§ Exercise objective
Take every line containing "RpcApplication" out of the records.
• • •
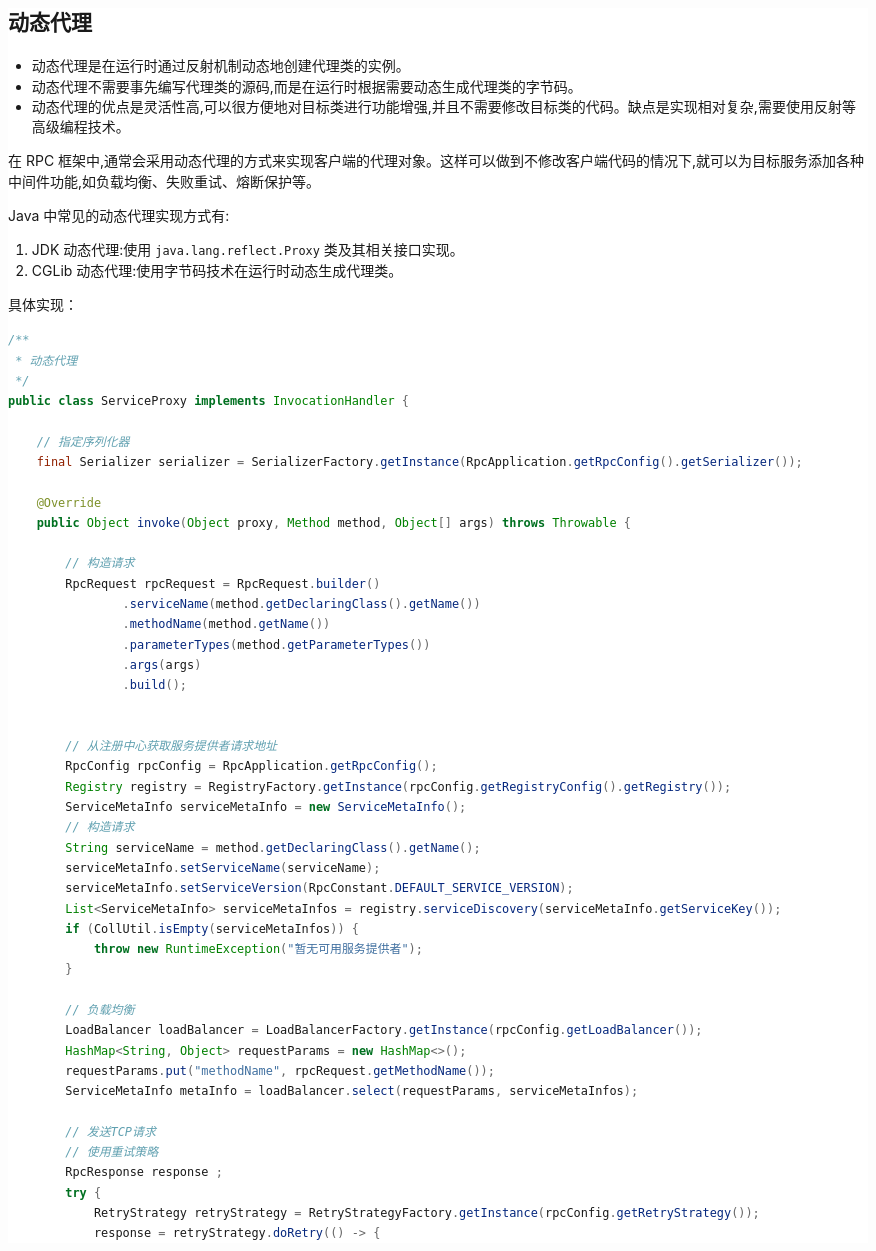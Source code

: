 ## 动态代理

+ 动态代理是在运行时通过反射机制动态地创建代理类的实例。
+ 动态代理不需要事先编写代理类的源码,而是在运行时根据需要动态生成代理类的字节码。
+ 动态代理的优点是灵活性高,可以很方便地对目标类进行功能增强,并且不需要修改目标类的代码。缺点是实现相对复杂,需要使用反射等高级编程技术。

在 RPC 框架中,通常会采用动态代理的方式来实现客户端的代理对象。这样可以做到不修改客户端代码的情况下,就可以为目标服务添加各种中间件功能,如负载均衡、失败重试、熔断保护等。

Java 中常见的动态代理实现方式有:

1. JDK 动态代理:使用 `java.lang.reflect.Proxy` 类及其相关接口实现。
2. CGLib 动态代理:使用字节码技术在运行时动态生成代理类。

具体实现：

```java
/**
 * 动态代理
 */
public class ServiceProxy implements InvocationHandler {

    // 指定序列化器
    final Serializer serializer = SerializerFactory.getInstance(RpcApplication.getRpcConfig().getSerializer());

    @Override
    public Object invoke(Object proxy, Method method, Object[] args) throws Throwable {

        // 构造请求
        RpcRequest rpcRequest = RpcRequest.builder()
                .serviceName(method.getDeclaringClass().getName())
                .methodName(method.getName())
                .parameterTypes(method.getParameterTypes())
                .args(args)
                .build();


        // 从注册中心获取服务提供者请求地址
        RpcConfig rpcConfig = RpcApplication.getRpcConfig();
        Registry registry = RegistryFactory.getInstance(rpcConfig.getRegistryConfig().getRegistry());
        ServiceMetaInfo serviceMetaInfo = new ServiceMetaInfo();
        // 构造请求
        String serviceName = method.getDeclaringClass().getName();
        serviceMetaInfo.setServiceName(serviceName);
        serviceMetaInfo.setServiceVersion(RpcConstant.DEFAULT_SERVICE_VERSION);
        List<ServiceMetaInfo> serviceMetaInfos = registry.serviceDiscovery(serviceMetaInfo.getServiceKey());
        if (CollUtil.isEmpty(serviceMetaInfos)) {
            throw new RuntimeException("暂无可用服务提供者");
        }

        // 负载均衡
        LoadBalancer loadBalancer = LoadBalancerFactory.getInstance(rpcConfig.getLoadBalancer());
        HashMap<String, Object> requestParams = new HashMap<>();
        requestParams.put("methodName", rpcRequest.getMethodName());
        ServiceMetaInfo metaInfo = loadBalancer.select(requestParams, serviceMetaInfos);

        // 发送TCP请求
        // 使用重试策略
        RpcResponse response ;
        try {
            RetryStrategy retryStrategy = RetryStrategyFactory.getInstance(rpcConfig.getRetryStrategy());
            response = retryStrategy.doRetry(() -> {
```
• • •
§ Your response
    final Serializer serializer = SerializerFactory.getInstance(RpcApplication.getRpcConfig().getSerializer());
        RpcConfig rpcConfig = RpcApplication.getRpcConfig();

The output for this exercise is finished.